**What to work on**
Every entry gets copied exactly. No images go into the copy.

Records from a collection
----------
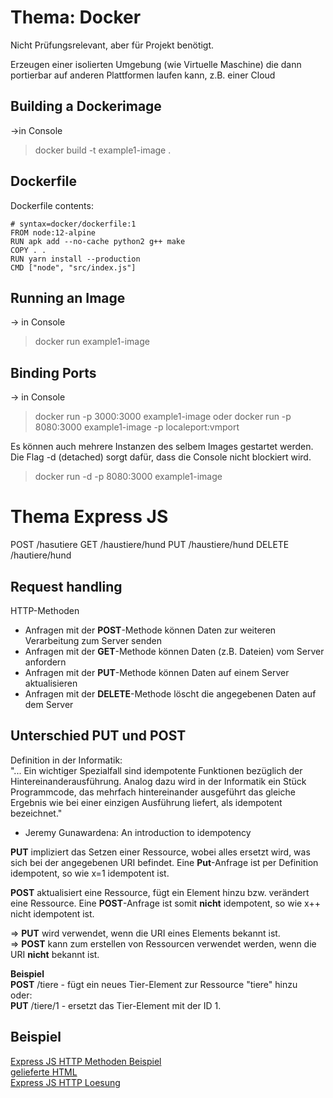 # Thema: Docker
Nicht Prüfungsrelevant, aber für Projekt benötigt.  

Erzeugen einer isolierten Umgebung (wie Virtuelle Maschine) die dann portierbar auf anderen Plattformen laufen kann, z.B. einer Cloud  

## Building a Dockerimage
->in Console
> docker build -t example1-image .  

## Dockerfile
Dockerfile contents:
```
# syntax=docker/dockerfile:1  
FROM node:12-alpine  
RUN apk add --no-cache python2 g++ make  
COPY . .  
RUN yarn install --production  
CMD ["node", "src/index.js"]  
```

## Running an Image
-> in Console
> docker run example1-image

## Binding Ports
-> in Console
> docker run -p 3000:3000 example1-image
oder
> docker run -p 8080:3000 example1-image
-p localeport:vmport  

Es können auch mehrere Instanzen des selbem Images gestartet werden.  
Die Flag -d (detached) sorgt dafür, dass die Console nicht blockiert wird.  
>docker run -d -p 8080:3000 example1-image

# Thema Express JS
POST /hasutiere
GET /haustiere/hund
PUT /haustiere/hund
DELETE /hautiere/hund

## Request handling
HTTP-Methoden  
- Anfragen mit der **POST**-Methode können Daten zur weiteren Verarbeitung zum Server senden  
- Anfragen mit der **GET**-Methode können Daten (z.B. Dateien) vom Server anfordern  
- Anfragen mit der **PUT**-Methode können Daten auf einem Server aktualisieren  
- Anfragen mit der **DELETE**-Methode löscht die angegebenen Daten auf dem Server  

## Unterschied PUT und POST
Definition in der Informatik:  
"... Ein wichtiger Spezialfall sind idempotente Funktionen bezüglich der Hintereinanderausführung. Analog dazu wird in der Informatik ein Stück Programmcode, das mehrfach hintereinander ausgeführt das gleiche Ergebnis wie bei einer einzigen Ausführung liefert, als idempotent bezeichnet." 
- Jeremy Gunawardena: An introduction to idempotency 

**PUT** impliziert das Setzen einer Ressource, wobei alles ersetzt wird, was sich bei der angegebenen URI befindet. Eine **Put**-Anfrage ist per Definition idempotent, so wie x=1 idempotent ist.  

**POST** aktualisiert eine Ressource, fügt ein Element hinzu bzw. verändert eine Ressource. Eine **POST**-Anfrage ist somit __nicht__ idempotent, so wie x++ nicht idempotent ist.  

=> **PUT** wird verwendet, wenn die URI eines Elements bekannt ist.  
=> **POST** kann zum erstellen von Ressourcen verwendet werden, wenn die URI __nicht__ bekannt ist.  

**Beispiel**  
**POST**  /tiere - fügt ein neues Tier-Element zur Ressource "tiere" hinzu  
oder:  
**PUT** /tiere/1 - ersetzt das Tier-Element mit der ID 1.  

## Beispiel
[Express JS HTTP Methoden Beispiel](/Vorlesung4/index.js)  
[gelieferte HTML](/Vorlesung4/public/index.html)  
[Express JS HTTP Loesung](/Vorlesung4/loesung.js)  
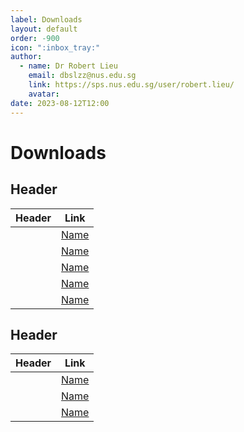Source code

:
 ```yaml
---
label: Downloads
layout: default
order: -900
icon: ":inbox_tray:"
author:
  - name: Dr Robert Lieu
    email: dbslzz@nus.edu.sg
    link: https://sps.nus.edu.sg/user/robert.lieu/
    avatar: 
date: 2023-08-12T12:00
---
```


# Downloads

## Header

| Header       | Link                                                                                                    |
|--------------|---------------------------------------------------------------------------------------------------------|
|              | [Name](link)                                                                              |
|              | [Name](link)                                                                              |
|              | [Name](link)                                                                              |
|              | [Name](link)                                                                              |
|              | [Name](link)                                                                              |

## Header

| Header       | Link                                                                                                    |
|--------------|---------------------------------------------------------------------------------------------------------|
|              | [Name](link)                                                                              |
|              | [Name](link)                                                                              |
|              | [Name](link)                                                                              |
----------
**Exercise output**
 # Thema: Docker
Nicht Prüfungsrelevant, aber für Projekt benötigt.  

Erzeugen einer isolierten Umgebung (wie Virtuelle Maschine) die dann portierbar auf anderen Plattformen laufen kann, z.B. einer Cloud  

## Building a Dockerimage
->in Console
> docker build -t example1-image .  

## Dockerfile
Dockerfile contents:
```
# syntax=docker/dockerfile:1  
FROM node:12-alpine  
RUN apk add --no-cache python2 g++ make  
COPY . .  
RUN yarn install --production  
CMD ["node", "src/index.js"]  
```

## Running an Image
-> in Console
> docker run example1-image

## Binding Ports
-> in Console
> docker run -p 3000:3000 example1-image
oder
> docker run -p 8080:3000 example1-image
-p localeport:vmport  

Es können auch mehrere Instanzen des selbem Images gestartet werden.  
Die Flag -d (detached) sorgt dafür, dass die Console nicht blockiert wird.  
>docker run -d -p 8080:3000 example1-image

# Thema Express JS
POST /hasutiere
GET /haustiere/hund
PUT /haustiere/hund
DELETE /hautiere/hund

## Request handling
HTTP-Methoden  
- Anfragen mit der **POST**-Methode können Daten zur weiteren Verarbeitung zum Server senden  
- Anfragen mit der **GET**-Methode können Daten (z.B. Dateien) vom Server anfordern  
- Anfragen mit der **PUT**-Methode können Daten auf einem Server aktualisieren  
- Anfragen mit der **DELETE**-Methode löscht die angegebenen Daten auf dem Server  

## Unterschied PUT und POST
Definition in der Informatik:  
"... Ein wichtiger Spezialfall sind idempotente Funktionen bezüglich der Hintereinanderausführung. Analog dazu wird in der Informatik ein Stück Programmcode, das mehrfach hintereinander ausgeführt das gleiche Ergebnis wie bei einer einzigen Ausführung liefert, als idempotent bezeichnet." 
- Jeremy Gunawardena: An introduction to idempotency 

**PUT** impliziert das Setzen einer Ressource, wobei alles ersetzt wird, was sich bei der angegebenen URI befindet. Eine **Put**-Anfrage ist per Definition idempotent, so wie x=1 idempotent ist.  

**POST** aktualisiert eine Ressource, fügt ein Element hinzu bzw. verändert eine Ressource. Eine **POST**-Anfrage ist somit __nicht__ idempotent, so wie x++ nicht idempotent ist.  

=> **PUT** wird verwendet, wenn die URI eines Elements bekannt ist.  
=> **POST** kann zum erstellen von Ressourcen verwendet werden, wenn die URI __nicht__ bekannt ist.  

**Beispiel**  
**POST**  /tiere - fügt ein neues Tier-Element zur Ressource "tiere" hinzu  
oder:  
**PUT** /tiere/1 - ersetzt das Tier-Element mit der ID 1.  

## Beispiel
[Express JS HTTP Methoden Beispiel](/Vorlesung4/index.js)  
[gelieferte HTML](/Vorlesung4/public/index.html)  
[Express JS HTTP Loesung](/Vorlesung4/loesung.js)  
Source code

:
 ```yaml
---
label: Downloads
layout: default
order: -900
icon: ":inbox_tray:"
author:
  - name: Dr Robert Lieu
    email: dbslzz@nus.edu.sg
    link: https://sps.nus.edu.sg/user/robert.lieu/
    avatar: 
date: 2023-08-12T12:00
---
```


# Downloads

## Header

| Header       | Link                                                                                                    |
|--------------|---------------------------------------------------------------------------------------------------------|
|              | [Name](link)                                                                              |
|              | [Name](link)                                                                              |
|              | [Name](link)                                                                              |
|              | [Name](link)                                                                              |
|              | [Name](link)                                                                              |

## Header

| Header       | Link                                                                                                    |
|--------------|---------------------------------------------------------------------------------------------------------|
|              | [Name](link)                                                                              |
|              | [Name](link)                                                                              |
|              | [Name](link)                                                                              |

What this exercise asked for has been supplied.